Ireland’s Gross Domestic Product is to shrink by greater than the European Union average this year, and the recovery next year will equal to that experienced on average by our European counterparts – that is according to the European Commission’s Spring 2020 forecast of Main Economic Indicators.
The economic downturn brought about by the COVID-19 pandemic is expected to decrease Ireland’s GDP by 7.9% in 2020. The average decrease in GDP forecast for EU countries in 2020 is 7.4%. Not surprisingly, every individual member state expects to experience a substantial decline in economic performance this year; with the best performing member state, Poland, forecast to experience a not insubstantial decrease of 4.3%. The poorest performer is expected to be Greece, where a 9.7% decrease in GDP is expected in 2020.
In better news, Ireland’s economy is expected to rebound by 6.1% in 2021, equalling the EU average. The more severely hit countries such as Greece, Spain and France are forecast to experience a sharper proportional increase in GDP in 2021, with expected growth figures of 7.9%, 7%, and 7.4% respectively.
On unemployment figures Ireland is thankfully expected to be well below the EU average for both 2020 and 2021, with expected figures of 7.4% and 7.0% respectively. This contrasts with the average EU forecasts for each respective year of 9.0% and 7.9%. Reflecting the sharp decrease expected in GDP figures for 2020, Greek workers are forecast to be the most severely hit in terms of unemployment figures this year, with nearly one-in-five workers (19.9%) expected to be out of work. They are followed by Spain (18.9%), Italy (11.8%), and Croatia (10.2%).
This forecast paints a dark picture of the European Union for 2020, with the decrease in GDP across the Union to eclipse that of the 2009 financial crisis. In the foreword to the forecast, the Commission’s Director General of Economic and Financial Affairs, Maarten Verwey, acknowledges that the recession could be deeper than presented in this forecast: “The danger of a deeper and more protracted recession is very real. The point forecasts presented in this document should therefore be understood as just one among several possible scenarios. Different assumptions to those made here about the length of the lockdowns, the confinement measures still necessary in the period ahead, and the effectiveness of the policy response would lead to very different projections. Another surge in infections, for example, could reduce GDP by an additional 3 percentage points.”
He continues to acknowledge that the economic impact of this virus could further exacerbate the divergences within the EU: “While the pandemic is a symmetric shock, the impacts differ across Member States, reflecting the severity of the pandemic and stringency of related containment measures, different exposures due e.g. to the size of the tourism sector, and the available space for discretionary fiscal policy responses.”
In a welcome call for solidarity, Verwey states that a “strong European recovery plan” is needed to “complement national action”. Without this, he states that the crisis could lead to “severe distortions within the Single Market and to entrenched economic, financial and social divergences between euro area Member States that could ultimately threaten the stability of the Economic and Monetary Union”.

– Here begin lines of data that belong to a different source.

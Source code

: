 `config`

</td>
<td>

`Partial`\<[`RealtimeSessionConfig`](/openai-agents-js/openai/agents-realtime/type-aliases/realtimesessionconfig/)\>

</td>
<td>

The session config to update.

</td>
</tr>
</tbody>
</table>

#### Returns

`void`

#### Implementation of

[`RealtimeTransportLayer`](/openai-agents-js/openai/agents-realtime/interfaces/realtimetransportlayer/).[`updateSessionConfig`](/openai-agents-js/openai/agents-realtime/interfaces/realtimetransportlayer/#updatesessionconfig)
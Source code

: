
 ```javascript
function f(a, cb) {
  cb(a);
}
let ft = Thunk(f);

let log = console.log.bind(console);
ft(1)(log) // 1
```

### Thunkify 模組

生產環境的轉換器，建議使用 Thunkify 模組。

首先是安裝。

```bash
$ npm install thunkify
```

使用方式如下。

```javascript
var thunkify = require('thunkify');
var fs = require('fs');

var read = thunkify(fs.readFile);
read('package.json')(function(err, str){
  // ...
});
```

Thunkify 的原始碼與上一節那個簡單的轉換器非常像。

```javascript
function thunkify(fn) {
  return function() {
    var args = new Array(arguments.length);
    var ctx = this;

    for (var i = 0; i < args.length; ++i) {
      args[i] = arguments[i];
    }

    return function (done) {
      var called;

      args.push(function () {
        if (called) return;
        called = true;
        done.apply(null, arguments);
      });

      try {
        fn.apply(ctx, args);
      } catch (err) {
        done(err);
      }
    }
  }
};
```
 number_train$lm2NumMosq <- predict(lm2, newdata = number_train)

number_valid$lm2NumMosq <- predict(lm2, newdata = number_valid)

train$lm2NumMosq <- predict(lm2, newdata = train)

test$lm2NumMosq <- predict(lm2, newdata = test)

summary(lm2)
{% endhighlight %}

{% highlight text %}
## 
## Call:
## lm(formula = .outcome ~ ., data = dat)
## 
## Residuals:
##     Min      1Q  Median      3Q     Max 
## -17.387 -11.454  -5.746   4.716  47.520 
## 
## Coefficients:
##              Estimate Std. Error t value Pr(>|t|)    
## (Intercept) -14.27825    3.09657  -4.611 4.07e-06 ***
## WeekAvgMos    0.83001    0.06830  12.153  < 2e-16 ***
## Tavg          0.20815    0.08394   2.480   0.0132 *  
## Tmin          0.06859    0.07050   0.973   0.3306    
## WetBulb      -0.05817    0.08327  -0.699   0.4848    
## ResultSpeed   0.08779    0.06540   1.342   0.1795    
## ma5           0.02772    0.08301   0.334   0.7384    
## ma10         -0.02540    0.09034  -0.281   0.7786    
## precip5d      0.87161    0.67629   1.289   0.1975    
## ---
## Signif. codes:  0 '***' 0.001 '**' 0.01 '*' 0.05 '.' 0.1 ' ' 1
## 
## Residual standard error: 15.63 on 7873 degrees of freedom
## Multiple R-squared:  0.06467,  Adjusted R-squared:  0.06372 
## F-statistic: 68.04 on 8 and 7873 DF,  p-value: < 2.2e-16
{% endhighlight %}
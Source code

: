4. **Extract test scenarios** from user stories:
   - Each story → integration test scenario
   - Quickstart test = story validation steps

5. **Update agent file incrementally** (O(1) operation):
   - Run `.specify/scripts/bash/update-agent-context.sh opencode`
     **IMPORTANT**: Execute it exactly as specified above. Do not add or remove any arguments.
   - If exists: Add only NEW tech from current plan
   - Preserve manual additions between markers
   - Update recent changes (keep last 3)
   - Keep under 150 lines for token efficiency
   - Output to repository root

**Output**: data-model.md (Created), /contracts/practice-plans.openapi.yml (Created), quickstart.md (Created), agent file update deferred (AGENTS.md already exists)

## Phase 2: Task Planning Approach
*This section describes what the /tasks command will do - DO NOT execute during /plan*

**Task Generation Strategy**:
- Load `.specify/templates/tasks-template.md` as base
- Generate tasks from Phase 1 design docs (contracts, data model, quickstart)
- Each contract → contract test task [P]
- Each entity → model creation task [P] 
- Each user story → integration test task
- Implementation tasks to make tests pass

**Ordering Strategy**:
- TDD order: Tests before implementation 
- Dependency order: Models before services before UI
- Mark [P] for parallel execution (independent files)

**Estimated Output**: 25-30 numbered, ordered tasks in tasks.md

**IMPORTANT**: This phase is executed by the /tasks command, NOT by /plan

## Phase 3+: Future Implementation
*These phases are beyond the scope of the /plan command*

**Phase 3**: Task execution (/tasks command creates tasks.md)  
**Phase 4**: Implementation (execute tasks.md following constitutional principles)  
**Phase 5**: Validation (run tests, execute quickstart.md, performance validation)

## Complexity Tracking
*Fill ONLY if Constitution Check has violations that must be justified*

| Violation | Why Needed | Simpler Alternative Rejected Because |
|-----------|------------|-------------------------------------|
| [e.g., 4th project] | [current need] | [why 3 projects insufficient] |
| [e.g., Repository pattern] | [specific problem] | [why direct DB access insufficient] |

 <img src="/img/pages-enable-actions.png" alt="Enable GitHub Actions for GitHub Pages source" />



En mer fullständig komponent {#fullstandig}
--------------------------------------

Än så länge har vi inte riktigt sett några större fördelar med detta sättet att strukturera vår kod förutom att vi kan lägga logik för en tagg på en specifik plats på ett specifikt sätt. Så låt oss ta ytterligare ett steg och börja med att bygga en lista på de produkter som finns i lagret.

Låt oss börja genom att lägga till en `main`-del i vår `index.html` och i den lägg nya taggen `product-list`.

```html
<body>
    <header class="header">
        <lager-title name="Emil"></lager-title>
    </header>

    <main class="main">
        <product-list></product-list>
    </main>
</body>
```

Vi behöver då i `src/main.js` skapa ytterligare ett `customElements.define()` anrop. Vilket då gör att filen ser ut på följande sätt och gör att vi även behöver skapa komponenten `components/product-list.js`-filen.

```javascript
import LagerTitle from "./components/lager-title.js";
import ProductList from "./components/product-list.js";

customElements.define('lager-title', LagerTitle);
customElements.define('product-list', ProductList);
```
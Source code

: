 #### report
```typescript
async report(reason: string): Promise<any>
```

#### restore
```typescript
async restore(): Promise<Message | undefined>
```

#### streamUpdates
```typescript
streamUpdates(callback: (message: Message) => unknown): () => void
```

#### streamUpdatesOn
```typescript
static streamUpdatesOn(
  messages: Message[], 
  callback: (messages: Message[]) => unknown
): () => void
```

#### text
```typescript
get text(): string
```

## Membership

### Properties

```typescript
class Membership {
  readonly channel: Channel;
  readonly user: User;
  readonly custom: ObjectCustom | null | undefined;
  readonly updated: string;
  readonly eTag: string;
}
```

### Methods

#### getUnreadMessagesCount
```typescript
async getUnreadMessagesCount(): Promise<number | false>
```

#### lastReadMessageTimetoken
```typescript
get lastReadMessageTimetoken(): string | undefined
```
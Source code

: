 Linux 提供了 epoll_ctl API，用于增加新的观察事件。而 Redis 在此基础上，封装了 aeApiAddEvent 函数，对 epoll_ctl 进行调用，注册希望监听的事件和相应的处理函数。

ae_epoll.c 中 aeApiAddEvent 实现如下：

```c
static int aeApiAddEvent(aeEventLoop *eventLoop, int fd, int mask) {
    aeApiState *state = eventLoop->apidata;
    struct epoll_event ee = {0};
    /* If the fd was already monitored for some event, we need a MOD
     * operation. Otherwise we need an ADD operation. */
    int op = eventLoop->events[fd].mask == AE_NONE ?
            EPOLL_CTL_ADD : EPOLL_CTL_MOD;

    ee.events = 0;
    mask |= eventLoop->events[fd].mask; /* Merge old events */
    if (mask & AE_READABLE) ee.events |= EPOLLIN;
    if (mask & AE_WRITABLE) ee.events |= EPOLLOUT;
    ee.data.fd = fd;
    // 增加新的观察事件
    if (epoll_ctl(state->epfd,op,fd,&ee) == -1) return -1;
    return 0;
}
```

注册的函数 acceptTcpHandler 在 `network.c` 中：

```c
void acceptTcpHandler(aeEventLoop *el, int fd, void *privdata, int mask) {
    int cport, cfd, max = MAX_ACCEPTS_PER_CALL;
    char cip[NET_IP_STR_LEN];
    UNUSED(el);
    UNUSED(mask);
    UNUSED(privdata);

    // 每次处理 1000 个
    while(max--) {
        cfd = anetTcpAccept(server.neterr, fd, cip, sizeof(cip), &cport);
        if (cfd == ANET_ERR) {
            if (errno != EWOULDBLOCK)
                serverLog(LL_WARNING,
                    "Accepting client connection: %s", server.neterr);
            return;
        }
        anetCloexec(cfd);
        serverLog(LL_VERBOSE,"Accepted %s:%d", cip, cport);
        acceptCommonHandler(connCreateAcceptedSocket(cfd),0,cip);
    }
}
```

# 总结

However, with the German Constitutional Court ruling yesterday that the European Courts of Justice overstepped its legal authority in a 2018 case regarding the quantitative easing of 2015, further questions have been raised regarding the “debtors vs. creditors” nature of the Union. The Court’s request for a “proportionality assessment” from the European Central Bank, justifying that the QE adhered to the principle of proportionality which states that “the action of the EU must be limited to what is necessary to achieve the objectives of the Treaties”, has raised eyebrows regarding Germany’s commitment to standing in solidarity with other EU member states. Whilst the ruling does state that “the decision published today does not concern any financial assistance measures taken by the European Union or the ECB in the context of the current coronavirus crisis”, it could be seen as a vindication of the frustration felt by a large portion of the German public who worry they could be left funding the economically weaker, southern countries in the Bloc – as a poll from early April suggested.
Whilst it is perhaps natural that members of the public in wealthier member states may fear that their own interests will be harmed by countries with poorer economies, especially when the economic forecasts justify the polling data regarding their worries about the economy, the words of Maarten Verwey are worth further underlining. Without bloc-wide solidarity and a strong plan for recovery we risk the rise of increasingly dangerous brands of populism; increasing levels of divergence both within and between nations; and the death of the European project.
To prevent this it’s time for European individuals, European member states, and the European establishment to pull together – otherwise Europe risks being torn apart.